Immerman, Richard H. The CIA in Guatemala: The Foreign Policy of Intervention. Austin: University of Texas Press, 1982. 291 pages.

If forced to distinguish between the journalist and the academic, one definition might be that academics are almost always found working on topics after it's too late to do anything about it. To be sure, it's easier: sources are more widely available, the target has stopped moving, and passions have cooled. In this book, Richard Immerman, assistant professor of history at the University of Hawaii at Manoa, weighs in on U.S. intervention in Guatemala in 1954. In the 1980s an increasing number of university presses published historical studies of U.S. covert activities. Yesterday's denial becomes today's footnote demolishing the denial, but where were the professors when we needed them?

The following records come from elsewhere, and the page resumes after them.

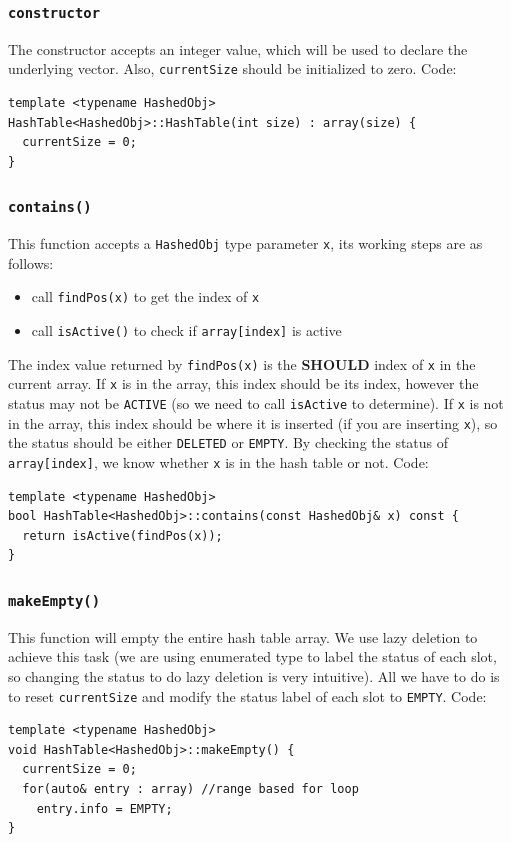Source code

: \documentclass[12pt]{book}
\begin{document}
\subsubsection{\texttt{constructor}}
\label{sec:org7030530}
The constructor accepts an integer value, which will be used to declare the underlying vector. Also, \texttt{currentSize} should be initialized to zero. Code:
\begin{verbatim}
template <typename HashedObj>
HashTable<HashedObj>::HashTable(int size) : array(size) {
  currentSize = 0;
}
\end{verbatim}

\subsubsection{\texttt{contains()}}
\label{sec:org7578533}
This function accepts a \texttt{HashedObj} type parameter \texttt{x}, its working steps are as follows:
\begin{itemize}
\item call \texttt{findPos(x)} to get the index of \texttt{x}
\item call \texttt{isActive()} to check if \texttt{array[index]} is active
\end{itemize}

The index value returned by \texttt{findPos(x)} is the \textbf{SHOULD} index of \texttt{x} in the current array. If \texttt{x} is in the array, this index should be its index, however the status may not be \texttt{ACTIVE} (so we need to call \texttt{isActive} to determine). If \texttt{x} is not in the array, this index should be where it is inserted (if you are inserting \texttt{x}), so the status should be either \texttt{DELETED} or \texttt{EMPTY}. By checking the status of \texttt{array[index]}, we know whether \texttt{x} is in the hash table or not. Code:
\begin{verbatim}
template <typename HashedObj>
bool HashTable<HashedObj>::contains(const HashedObj& x) const {
  return isActive(findPos(x));
}
\end{verbatim}

\subsubsection{\texttt{makeEmpty()}}
\label{sec:org5c75eb6}
This function will empty the entire hash table array. We use lazy deletion to achieve this task (we are using enumerated type to label the status of each slot, so changing the status to do lazy deletion is very intuitive). All we have to do is to reset \texttt{currentSize} and modify the status label of each slot to \texttt{EMPTY}. Code:
\begin{verbatim}
template <typename HashedObj>
void HashTable<HashedObj>::makeEmpty() {
  currentSize = 0;
  for(auto& entry : array) //range based for loop
    entry.info = EMPTY;
}
\end{verbatim}
\end{document}
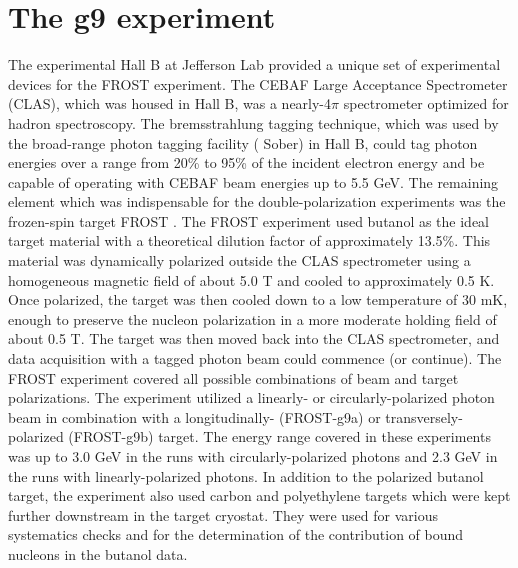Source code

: \section{The g9 experiment}
The experimental Hall B at Jefferson Lab provided a unique set of experimental devices for the FROST experiment. The CEBAF Large Acceptance Spectrometer (CLAS)\cite{CLAS}, which was housed in Hall B, was a nearly-4$\pi$ spectrometer optimized for hadron spectroscopy. The bremsstrahlung tagging technique, which was used by the broad-range photon tagging facility ( Sober\cite{Sober_2000}) in Hall B, could tag photon energies over a range from 20\% to 95\% of the incident electron energy and be capable of operating with CEBAF beam energies up to 5.5 GeV. The remaining element which was indispensable for the double-polarization experiments was the frozen-spin target FROST \cite{Keith_2012}. The FROST experiment used butanol as the ideal target material with a theoretical dilution factor of approximately 13.5\%. This material was dynamically polarized outside the CLAS spectrometer using a homogeneous magnetic field of about 5.0 T and cooled to approximately 0.5 K. Once polarized, the target was then cooled down to a low temperature of 30 mK, enough to preserve the nucleon polarization in a more moderate holding field of about 0.5 T. The target was then moved back into the CLAS spectrometer, and data acquisition with a tagged photon beam could commence (or continue). The FROST experiment covered all possible combinations of beam and target polarizations. The experiment utilized a linearly- or circularly-polarized photon beam in combination with a longitudinally- (FROST-g9a) or transversely-polarized (FROST-g9b) target. The energy range covered in these experiments was up to 3.0 GeV in the runs with circularly-polarized photons and 2.3 GeV in the runs with linearly-polarized photons. In addition to the polarized butanol target, the experiment also used carbon and polyethylene targets which were kept further downstream in the target cryostat. They were used for various systematics checks and for the determination of the contribution of bound nucleons in the butanol data.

Better late than never, one assumes. Drawing on his Boston College Ph.D. dissertation (1978), Immerman ends up with 75 pages of endnotes and bibliography. The 200 pages of narrative present a well-crafted balance between Guatemalan history and its economy, the cold war milieu in Washington, the CIA at work, U.S. propaganda efforts and diplomatic maneuvering in the U.N. and elsewhere, the coup itself, and finally the cover-up. It was all so tidy that the CIA couldn't resist trying the same thing in Cuba seven years later.